И цвет предмета зависит от этого внутреннего противоборства материи и формы. Чем плотнее «упакована» в себе масса, тем он становится интенсивнее, будто раскаляя объем, заставляя его светиться то желтым, то оранжевым, то даже багрово-красным светом.
Вот почему устойчивость предметной формы у Сезанна вмещает в себя и почти равную ей, почти дикую энергию — волю к неустойчивости. Вот почему его на первый взгляд столь застывшие в тишине натюрморты подчас таят в себе невероятную драматическую силу, которая тревожит зрителя, заставляет его с особой остротой воспринимать не только пространственную стабильность окружающего мира, но и возможную, даже необходимую его временную изменчивость. Вечна материя. Но вовсе не вечны формы, которые она принимает в своем развитии, хотя бы даже и надолго.

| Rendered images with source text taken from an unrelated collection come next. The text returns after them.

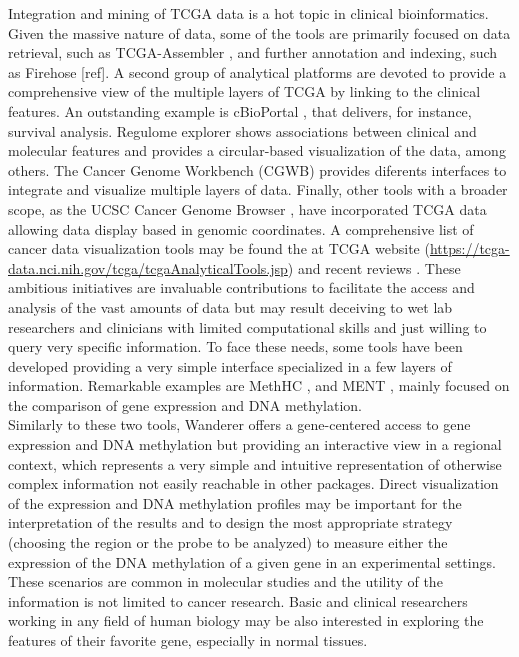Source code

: \documentclass{bmcart}
\begin{document}
Integration and mining of TCGA data is a hot topic in clinical bioinformatics. Given the massive nature of data, some of the tools are primarily focused on data retrieval, such as TCGA-Assembler \cite{zhu2014tcga}, and further annotation and indexing, such as Firehose [ref]. A second group of analytical platforms are devoted to provide a comprehensive view of the multiple layers of TCGA by linking to the clinical features. An outstanding example is cBioPortal \cite{gao2013integrative}, that delivers, for instance, survival analysis. Regulome explorer \cite{cancer2012comprehensive} shows associations between clinical and molecular features and provides a circular-based visualization of the data, among others. The Cancer Genome Workbench (CGWB) \cite{zhang2010cancer} provides diferents interfaces to integrate and visualize multiple layers of data. Finally, other tools with a broader scope, as the UCSC Cancer Genome Browser \cite{kent2002human}, have incorporated TCGA data allowing data display based in genomic coordinates. A comprehensive list of cancer data visualization tools may be found the at TCGA website (\url{https://tcga-data.nci.nih.gov/tcga/tcgaAnalyticalTools.jsp}) and recent reviews \cite{plass2013mutations,schroeder2013visualizing}. These ambitious initiatives are invaluable contributions to facilitate the access and analysis of the vast amounts of data but may result deceiving to wet lab researchers and clinicians with limited computational skills and just willing to query very specific information. To face these needs, some tools have been developed providing a very simple interface specialized in a few layers of information. Remarkable examples are MethHC \cite{huang2014methhc}, and MENT \cite{baek2013ment}, mainly focused on the comparison of gene expression and DNA methylation.\\ 

Similarly to these two tools, Wanderer offers a gene-centered access to gene expression and DNA methylation but providing an interactive view in a regional context, which represents a very simple and intuitive representation of otherwise complex information not easily reachable in other packages. Direct visualization of the expression and DNA methylation profiles may be important for the interpretation of the results and to design the most appropriate strategy (choosing the region or the probe to be analyzed) to measure either the expression of the DNA methylation of a given gene in an experimental settings. These scenarios are common in molecular studies and the utility of the information is not limited to cancer research. Basic and clinical researchers working in any field of human biology may be also interested in exploring the features of their favorite gene, especially in normal tissues.\\
\end{document}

Никто еще до Сезанна так близко не сталкивал человека с непокорной мощью материи. И он не позволяет нам быть сторонними ее наблюдателями. Ведь обычно в его натюрмортах композиция и само пространство как бы наклоняются, выгибаясь из глубины картины к нам. Кажется, еще мгновение, и расположенные на наклонной плоскости стола предметы соскользнут вниз, тяжело обрушатся туда, где находимся мы, и тогда выйдут из равновесия силы их внутреннего сцепления, сокрушатся от удара сдерживавшие их напор плоскости, и первозданная энергия материи будет освобождена. И все это висит на волоске, все это вселяет в душу смущение и тревогу, ибо такой привычный, такой прочный мир неожиданно оборачивает к нам совсем другое, незнакомое нам лицо, не очеловеченное, не соразмеренное с нашими силами.

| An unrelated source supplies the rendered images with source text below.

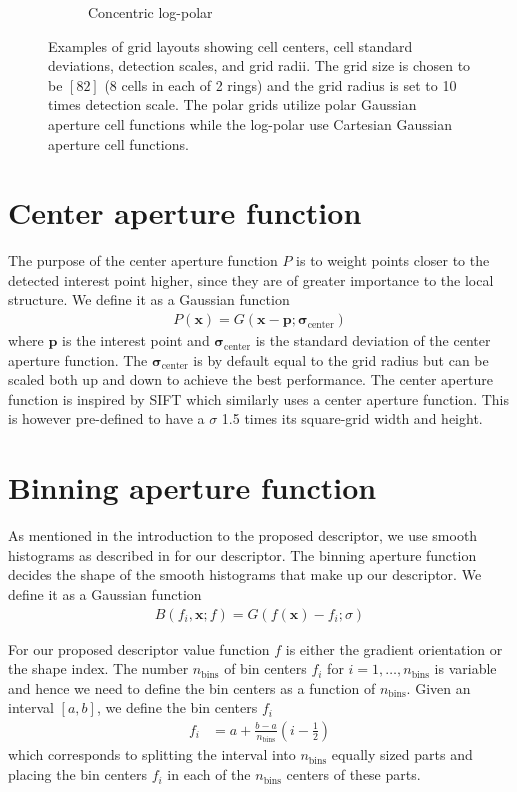 \documentclass[thesis.tex]{subfiles}
\def\x{\mathbf{x}}
\def\p{\mathbf{p}}
\def\sigmacenter{\boldsymbol{\sigma}_\text{center}}
\begin{document}
\begin{figure}[tb]
\begin{subfigure}[t]{0.32\textwidth}
		\caption{Concentric log-polar}
		\label{fig:gridTypeClp}
	\end{subfigure}
	\caption{Examples of grid layouts showing cell centers, cell standard deviations, detection scales, and grid radii. The grid size is chosen to be $[8 2]$ (8 cells in each of 2 rings) and the grid radius is set to 10 times detection scale. The polar grids utilize polar Gaussian aperture cell functions while the log-polar use Cartesian Gaussian aperture cell functions.}
	\label{fig:gridType}
\end{figure}
%
\section{Center aperture function}
\label{sec:centerApertureFunction}
%
The purpose of the center aperture function $P$ is to weight points closer to the detected interest point higher, since they are of greater importance to the local structure. We define it as a Gaussian function
%
\begin{align}
P(\x) = G(\x - \p; \sigmacenter)
\end{align}
%
where $\p$ is the interest point and $\sigmacenter$ is the standard deviation of the center aperture function. The $\sigmacenter$ is by default equal to the grid radius but can be scaled both up and down to achieve the best performance. The center aperture function is inspired by SIFT \cite{lowe2004distinctive} which similarly uses a center aperture function. This is however pre-defined to have a $\sigma$ 1.5 times its square-grid width and height.
%
\section{Binning aperture function}
%
As mentioned in the introduction to the proposed descriptor, we use smooth histograms as described in  for our descriptor. The binning aperture function decides the shape of the smooth histograms that make up our descriptor. We define it as a Gaussian function
\begin{align}
	B(f_i, \x; f) = G(f(\x) - f_i; \sigma)
\end{align}

For our proposed descriptor value function $f$ is either the gradient orientation or the shape index. The number $n_\text{bins}$ of bin centers $f_i$ for $i = 1,\hdots,n_\text{bins}$ is variable and hence we need to define the bin centers as a function of $n_\text{bins}$. Given an interval $[a,b]$, we define the bin centers $f_i$
\begin{align}
	\label{eq:binCenters}
	f_i &= a + \frac{b-a}{n_\text{bins}} \left(i - \frac{1}{2} \right)
\end{align}
which corresponds to splitting the interval into $n_\text{bins}$ equally sized parts and placing the bin centers $f_i$ in each of the $n_\text{bins}$ centers of these parts.
\end{document}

Чем же может быть человек в столь усложнившемся, столь великом, столь расширившемся и углубившемся, да к тому же еще и столь непокорном мире пространственно-временных отношений?
Конечно, об антропоцентризме здесь не может быть и речи. Человек для Сезанна — такой же сгусток материи, как и все окружающие его предметы. Работая в конце жизни над так и не завершенной им монументальной картиной «Купальщицы» (1898—1906; Филадельфия, музей), Сезанн, в частности, говорил: «Я хочу, как в „Триумфе Флоры“ (Пуссена. — В. П.), сочетать округлость женской груди с плечами холмов».